Data supplied —
::::::::

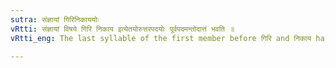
 ```yaml
---
sutra: संज्ञायां गिरिनिकाययोः
vRtti: संज्ञायां विषये गिरि निकाय इत्येतयोरुत्तरपदयोः पूर्वपदमन्तोदात्तं भवति ॥
vRtti_eng: The last syllable of the first member before गिरि and निकाय has the acute, when the compound is a Name.

---
```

::::::::

What you will do —
Your task is to copy the entries in full and exactly, without any images.

Output of the task —
 ```yaml
---
sutra: संज्ञायां गिरिनिकाययोः
vRtti: संज्ञायां विषये गिरि निकाय इत्येतयोरुत्तरपदयोः पूर्वपदमन्तोदात्तं भवति ॥
vRtti_eng: The last syllable of the first member before गिरि and निकाय has the acute, when the compound is a Name.

---
```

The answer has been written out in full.